▶ _Saved data entries_:
=======
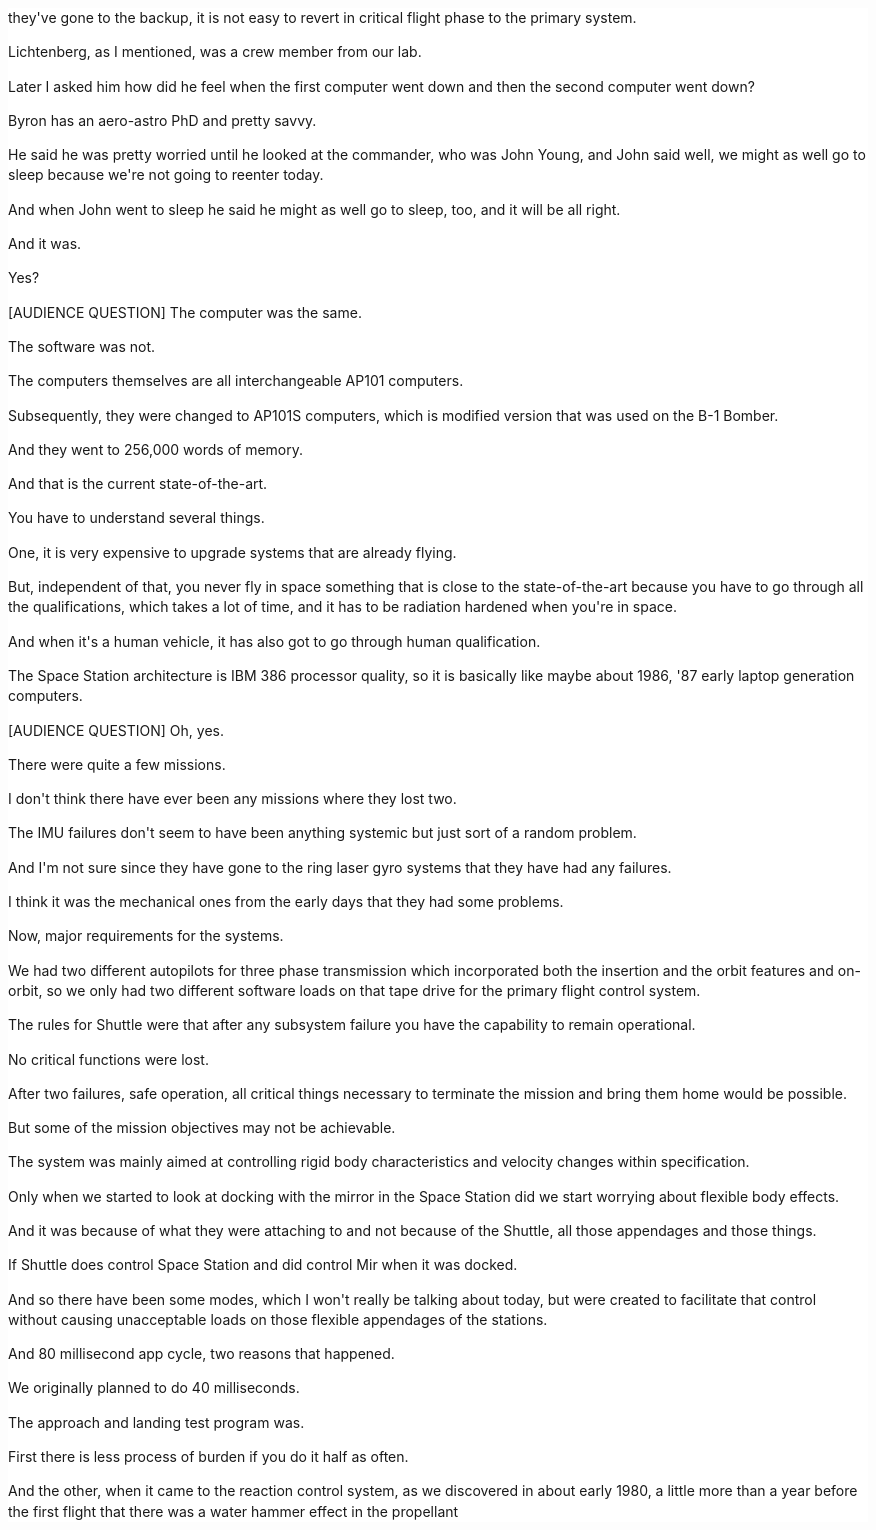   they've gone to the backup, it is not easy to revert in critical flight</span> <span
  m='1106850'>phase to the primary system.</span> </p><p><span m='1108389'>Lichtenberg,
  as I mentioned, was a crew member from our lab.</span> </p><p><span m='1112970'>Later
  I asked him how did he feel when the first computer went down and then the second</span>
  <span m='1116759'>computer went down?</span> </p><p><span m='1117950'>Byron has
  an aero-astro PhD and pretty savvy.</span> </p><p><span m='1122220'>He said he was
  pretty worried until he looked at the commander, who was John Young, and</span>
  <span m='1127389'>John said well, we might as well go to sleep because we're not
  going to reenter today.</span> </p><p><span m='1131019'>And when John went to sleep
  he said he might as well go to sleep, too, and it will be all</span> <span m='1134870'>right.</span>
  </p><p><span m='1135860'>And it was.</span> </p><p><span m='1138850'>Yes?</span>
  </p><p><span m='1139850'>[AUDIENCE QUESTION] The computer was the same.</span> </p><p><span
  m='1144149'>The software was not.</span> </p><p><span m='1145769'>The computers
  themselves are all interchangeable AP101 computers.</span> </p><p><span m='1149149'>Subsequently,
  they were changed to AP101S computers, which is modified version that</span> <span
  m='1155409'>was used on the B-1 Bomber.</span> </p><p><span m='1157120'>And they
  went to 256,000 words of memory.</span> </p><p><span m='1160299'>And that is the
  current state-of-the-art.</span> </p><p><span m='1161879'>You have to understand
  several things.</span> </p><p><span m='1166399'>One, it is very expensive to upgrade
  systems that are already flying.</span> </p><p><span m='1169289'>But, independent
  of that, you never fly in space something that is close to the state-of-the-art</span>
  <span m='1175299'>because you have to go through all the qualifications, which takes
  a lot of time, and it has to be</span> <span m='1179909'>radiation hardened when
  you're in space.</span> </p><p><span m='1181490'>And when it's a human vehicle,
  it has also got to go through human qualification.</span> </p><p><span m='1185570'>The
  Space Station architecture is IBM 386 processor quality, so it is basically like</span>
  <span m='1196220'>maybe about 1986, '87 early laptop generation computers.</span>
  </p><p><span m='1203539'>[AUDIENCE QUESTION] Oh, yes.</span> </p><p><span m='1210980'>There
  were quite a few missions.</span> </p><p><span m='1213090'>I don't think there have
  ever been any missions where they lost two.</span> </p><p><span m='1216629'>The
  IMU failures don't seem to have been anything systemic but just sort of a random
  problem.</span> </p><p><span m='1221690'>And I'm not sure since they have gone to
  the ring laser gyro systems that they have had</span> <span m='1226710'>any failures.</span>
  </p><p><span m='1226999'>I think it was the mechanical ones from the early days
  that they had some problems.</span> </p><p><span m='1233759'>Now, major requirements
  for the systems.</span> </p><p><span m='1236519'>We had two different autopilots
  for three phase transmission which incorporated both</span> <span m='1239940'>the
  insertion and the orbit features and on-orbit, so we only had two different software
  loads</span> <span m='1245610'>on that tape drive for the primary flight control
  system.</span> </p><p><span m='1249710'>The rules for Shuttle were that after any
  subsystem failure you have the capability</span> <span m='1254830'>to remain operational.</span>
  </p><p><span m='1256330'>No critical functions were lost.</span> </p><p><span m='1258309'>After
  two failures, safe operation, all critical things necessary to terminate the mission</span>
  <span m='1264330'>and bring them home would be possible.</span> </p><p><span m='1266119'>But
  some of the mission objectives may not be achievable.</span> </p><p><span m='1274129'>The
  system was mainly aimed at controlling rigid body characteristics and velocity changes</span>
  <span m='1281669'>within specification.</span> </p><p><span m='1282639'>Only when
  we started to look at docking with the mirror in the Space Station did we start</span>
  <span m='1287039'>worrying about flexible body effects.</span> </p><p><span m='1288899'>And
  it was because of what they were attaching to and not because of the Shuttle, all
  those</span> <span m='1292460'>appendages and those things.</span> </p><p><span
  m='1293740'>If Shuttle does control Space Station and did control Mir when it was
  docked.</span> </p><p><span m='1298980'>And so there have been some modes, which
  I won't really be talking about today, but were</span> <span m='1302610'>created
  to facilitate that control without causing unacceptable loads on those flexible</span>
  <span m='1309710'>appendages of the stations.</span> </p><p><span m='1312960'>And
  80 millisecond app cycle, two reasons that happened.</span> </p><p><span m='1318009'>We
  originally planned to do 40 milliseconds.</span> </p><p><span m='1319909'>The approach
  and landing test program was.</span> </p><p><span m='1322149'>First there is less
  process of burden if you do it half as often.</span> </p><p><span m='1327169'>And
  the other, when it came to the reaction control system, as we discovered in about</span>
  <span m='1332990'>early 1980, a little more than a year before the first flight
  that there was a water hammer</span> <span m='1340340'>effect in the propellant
=======
▶ _INSTRUCTIONS FOR THE TASK_:
The required answer is the exact run of lines above starting at the line with "<span m='1287039'>worrying about" and ending at the line with "and landing test", with both ends present.

▶ _RESULT_:
  <span m='1287039'>worrying about flexible body effects.</span> </p><p><span m='1288899'>And
  it was because of what they were attaching to and not because of the Shuttle, all
  those</span> <span m='1292460'>appendages and those things.</span> </p><p><span
  m='1293740'>If Shuttle does control Space Station and did control Mir when it was
  docked.</span> </p><p><span m='1298980'>And so there have been some modes, which
  I won't really be talking about today, but were</span> <span m='1302610'>created
  to facilitate that control without causing unacceptable loads on those flexible</span>
  <span m='1309710'>appendages of the stations.</span> </p><p><span m='1312960'>And
  80 millisecond app cycle, two reasons that happened.</span> </p><p><span m='1318009'>We
  originally planned to do 40 milliseconds.</span> </p><p><span m='1319909'>The approach
  and landing test program was.</span> </p><p><span m='1322149'>First there is less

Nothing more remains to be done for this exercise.